What the task requires =>
Please filter the data below down to the lines holding the string "éxecuter".

───── Exercise inputs

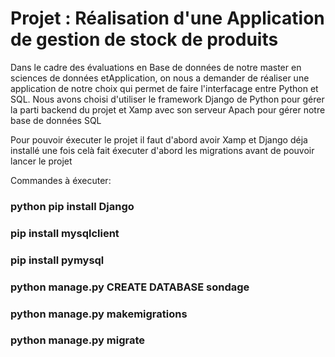 # Projet : Réalisation d'une Application de gestion de stock de produits

Dans le cadre des évaluations en Base de données de notre master en sciences de données etApplication, 
on nous a demander de réaliser une application de notre choix qui permet de faire l'interfacage entre Python 
et SQL.
Nous avons choisi d'utiliser le framework Django de Python pour gérer la parti backend du projet et Xamp avec
son serveur Apach pour gérer notre base de données SQL

Pour pouvoir éxecuter le projet il faut d'abord avoir Xamp et Django déja installé
une fois celà fait éxecuter d'abord les migrations avant de pouvoir lancer le projet

Commandes à éxecuter:
### python pip install Django
### pip install mysqlclient
### pip install pymysql  
### python manage.py CREATE DATABASE sondage
### python manage.py makemigrations
### python manage.py migrate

──────────

Written answer =>
Pour pouvoir éxecuter le projet il faut d'abord avoir Xamp et Django déja installé
une fois celà fait éxecuter d'abord les migrations avant de pouvoir lancer le projet
Commandes à éxecuter:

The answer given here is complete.